Questions to Consider

Here are some questions to consider as you approach designing your syllabus and/or your assignment sheets:

What is my teaching persona and how do I want to capture that in my document?

A lot of instructors want to communicate their values and personalities right up front. Organizing your syllabus and/or assignments with large blocks of text communicates something very different than organizing your syllabus and/or assignments in a form that is broken up with different images, paragraphs, and spacing.

What parts of this document do I want to emphasize?

As instructors, we're inclined to think that everything we write in our documents is pure gold. However, our students have certain priorities that we can help them find and that we can emphasize not just through the words we choose, but through the design of the document itself. It may even be useful for you to prioritize a small number of things that you want your students to take away from the syllabus and/or the assignment sheet; some writers argue that readers will remember three things the msot effectively (many writers call this "the rule of three!"). "The Rule of Three" can apply well to document design too; that is, picking three things from your document that you most want your student to remember may help you make some design choices as you're drafting your syllabus and/or your assignment sheets.

How do I maintain engagement across the document?

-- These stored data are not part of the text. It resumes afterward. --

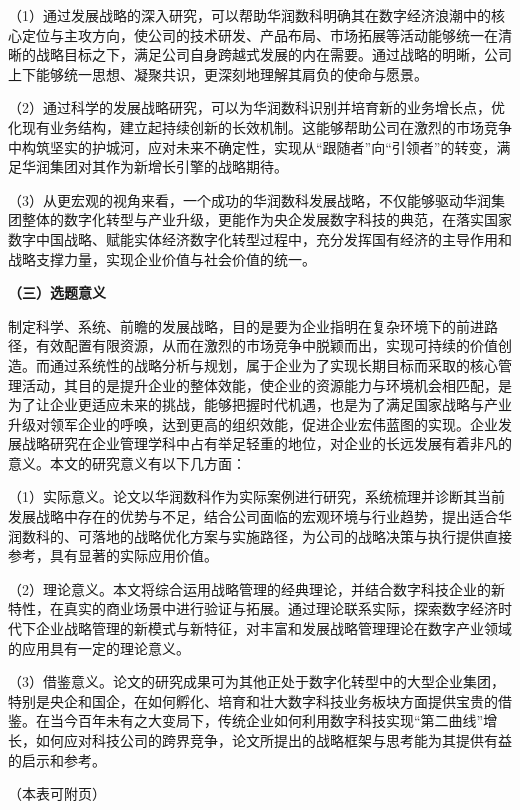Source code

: \documentclass[UTF8, a4paper, 11pt]{ctexart}
\begin{document}
\begin{UnifiedBox}
（1）通过发展战略的深入研究，可以帮助华润数科明确其在数字经济浪潮中的核心定位与主攻方向，使公司的技术研发、产品布局、市场拓展等活动能够统一在清晰的战略目标之下，满足公司自身跨越式发展的内在需要。通过战略的明晰，公司上下能够统一思想、凝聚共识，更深刻地理解其肩负的使命与愿景。

（2）通过科学的发展战略研究，可以为华润数科识别并培育新的业务增长点，优化现有业务结构，建立起持续创新的长效机制。这能够帮助公司在激烈的市场竞争中构筑坚实的护城河，应对未来不确定性，实现从“跟随者”向“引领者”的转变，满足华润集团对其作为新增长引擎的战略期待。

（3）从更宏观的视角来看，一个成功的华润数科发展战略，不仅能够驱动华润集团整体的数字化转型与产业升级，更能作为央企发展数字科技的典范，在落实国家数字中国战略、赋能实体经济数字化转型过程中，充分发挥国有经济的主导作用和战略支撑力量，实现企业价值与社会价值的统一。

\vspace{0.4cm}
\noindent \textbf{（三）选题意义}

\vspace{0.2cm}
制定科学、系统、前瞻的发展战略，目的是要为企业指明在复杂环境下的前进路径，有效配置有限资源，从而在激烈的市场竞争中脱颖而出，实现可持续的价值创造。而通过系统性的战略分析与规划，属于企业为了实现长期目标而采取的核心管理活动，其目的是提升企业的整体效能，使企业的资源能力与环境机会相匹配，是为了让企业更适应未来的挑战，能够把握时代机遇，也是为了满足国家战略与产业升级对领军企业的呼唤，达到更高的组织效能，促进企业宏伟蓝图的实现。企业发展战略研究在企业管理学科中占有举足轻重的地位，对企业的长远发展有着非凡的意义。本文的研究意义有以下几方面：

（1）实际意义。论文以华润数科作为实际案例进行研究，系统梳理并诊断其当前发展战略中存在的优势与不足，结合公司面临的宏观环境与行业趋势，提出适合华润数科的、可落地的战略优化方案与实施路径，为公司的战略决策与执行提供直接参考，具有显著的实际应用价值。

（2）理论意义。本文将综合运用战略管理的经典理论，并结合数字科技企业的新特性，在真实的商业场景中进行验证与拓展。通过理论联系实际，探索数字经济时代下企业战略管理的新模式与新特征，对丰富和发展战略管理理论在数字产业领域的应用具有一定的理论意义。

（3）借鉴意义。论文的研究成果可为其他正处于数字化转型中的大型企业集团，特别是央企和国企，在如何孵化、培育和壮大数字科技业务板块方面提供宝贵的借鉴。在当今百年未有之大变局下，传统企业如何利用数字科技实现“第二曲线”增长，如何应对科技公司的跨界竞争，论文所提出的战略框架与思考能为其提供有益的启示和参考。

\vfill
\begin{flushright}
    （本表可附页）
\end{flushright}
\end{UnifiedBox}
\newpage
\end{document}
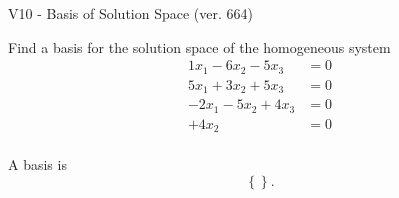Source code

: \begin{exercise}
  \begin{exerciseTitle}V10 - Basis of Solution Space (ver. 664)\end{exerciseTitle}
  \begin{exerciseStatement}
    Find a basis for the solution space of the homogeneous system 
\begin{align*}
 1 x_ 1 -6 x_ 2 -5 x_ 3 &= 0  \\ 
  5 x_ 1 + 3 x_ 2 + 5 x_ 3 &= 0  \\ 
  -2 x_ 1 -5 x_ 2 + 4 x_ 3 &= 0  \\ 
  + 4 x_ 2 &= 0  \\ 
 \end{align*}


 
  \end{exerciseStatement}

  \begin{exerciseAnswer}
   A basis is   
\[\left\{\right\}.\]

  


  \end{exerciseAnswer}
\end{exercise}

We cannot necessarily expect that all of our students will be engaged with reading every word of our assignment sheets and syllabi from start to finish; most people do not really read instructional documents in that way. Therefore, we can be strategic in our design and visual choices about how to encourage students to pay attention to the most pertinent details and maintain their engagement and use of these kinds of documents to refer back to as they're enrolled in the class. There are several strategies you can use to keep your students engaged in working with the documents that you give them:

What is a visual metaphor or diagram that might capture what I want my students to remember from this document?

A strategy that you can use to help your students remember information and to create some repeated, visual elements to emphasize certain key pieces of information from your course can be to create a visual metaphor or a diagram across your documents. When students see one symbol or image that repeatedly represents some key information in the course, they have a better chance of finding the information they need, particularly in long documents.